_Task description_
Any pictures in the records below should be skipped; write out everything else exactly.

_Data for review_
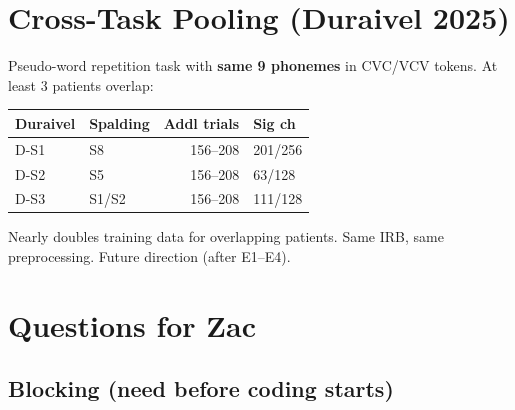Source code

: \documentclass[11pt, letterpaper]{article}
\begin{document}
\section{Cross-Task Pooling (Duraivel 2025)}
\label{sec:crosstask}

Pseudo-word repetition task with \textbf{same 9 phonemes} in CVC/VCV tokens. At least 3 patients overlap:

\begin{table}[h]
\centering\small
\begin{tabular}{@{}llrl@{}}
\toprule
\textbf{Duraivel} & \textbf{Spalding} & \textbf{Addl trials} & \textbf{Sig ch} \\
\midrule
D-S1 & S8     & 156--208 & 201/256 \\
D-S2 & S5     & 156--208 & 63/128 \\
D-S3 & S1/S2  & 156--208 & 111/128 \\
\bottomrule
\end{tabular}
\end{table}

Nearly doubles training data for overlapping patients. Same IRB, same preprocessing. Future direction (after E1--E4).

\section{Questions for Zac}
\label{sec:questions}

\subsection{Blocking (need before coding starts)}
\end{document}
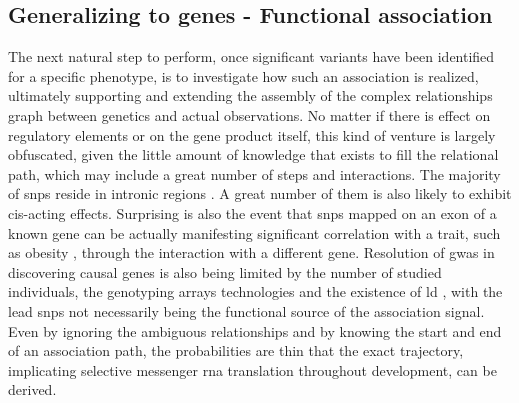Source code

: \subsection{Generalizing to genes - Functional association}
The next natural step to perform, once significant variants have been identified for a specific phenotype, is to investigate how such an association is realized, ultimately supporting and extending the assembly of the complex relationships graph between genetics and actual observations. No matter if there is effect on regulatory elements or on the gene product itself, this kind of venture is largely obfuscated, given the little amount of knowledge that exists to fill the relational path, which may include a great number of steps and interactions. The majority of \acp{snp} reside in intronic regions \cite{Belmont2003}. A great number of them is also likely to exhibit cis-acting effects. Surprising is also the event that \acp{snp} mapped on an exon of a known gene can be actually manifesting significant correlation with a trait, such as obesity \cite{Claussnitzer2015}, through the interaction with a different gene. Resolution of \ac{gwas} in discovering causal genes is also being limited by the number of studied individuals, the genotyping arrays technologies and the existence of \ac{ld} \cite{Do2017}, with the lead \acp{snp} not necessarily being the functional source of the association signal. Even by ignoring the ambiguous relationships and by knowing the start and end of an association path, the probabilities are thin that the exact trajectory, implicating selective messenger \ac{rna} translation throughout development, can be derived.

_Written answer_
Source code

: \documentclass[11pt, letterpaper]{article}
\begin{document}
\section{Cross-Task Pooling (Duraivel 2025)}
\label{sec:crosstask}

Pseudo-word repetition task with \textbf{same 9 phonemes} in CVC/VCV tokens. At least 3 patients overlap:

\begin{table}[h]
\centering\small
\begin{tabular}{@{}llrl@{}}
\toprule
\textbf{Duraivel} & \textbf{Spalding} & \textbf{Addl trials} & \textbf{Sig ch} \\
\midrule
D-S1 & S8     & 156--208 & 201/256 \\
D-S2 & S5     & 156--208 & 63/128 \\
D-S3 & S1/S2  & 156--208 & 111/128 \\
\bottomrule
\end{tabular}
\end{table}

Nearly doubles training data for overlapping patients. Same IRB, same preprocessing. Future direction (after E1--E4).

\section{Questions for Zac}
\label{sec:questions}

\subsection{Blocking (need before coding starts)}
\end{document}
Source code

: \subsection{Generalizing to genes - Functional association}
The next natural step to perform, once significant variants have been identified for a specific phenotype, is to investigate how such an association is realized, ultimately supporting and extending the assembly of the complex relationships graph between genetics and actual observations. No matter if there is effect on regulatory elements or on the gene product itself, this kind of venture is largely obfuscated, given the little amount of knowledge that exists to fill the relational path, which may include a great number of steps and interactions. The majority of \acp{snp} reside in intronic regions \cite{Belmont2003}. A great number of them is also likely to exhibit cis-acting effects. Surprising is also the event that \acp{snp} mapped on an exon of a known gene can be actually manifesting significant correlation with a trait, such as obesity \cite{Claussnitzer2015}, through the interaction with a different gene. Resolution of \ac{gwas} in discovering causal genes is also being limited by the number of studied individuals, the genotyping arrays technologies and the existence of \ac{ld} \cite{Do2017}, with the lead \acp{snp} not necessarily being the functional source of the association signal. Even by ignoring the ambiguous relationships and by knowing the start and end of an association path, the probabilities are thin that the exact trajectory, implicating selective messenger \ac{rna} translation throughout development, can be derived.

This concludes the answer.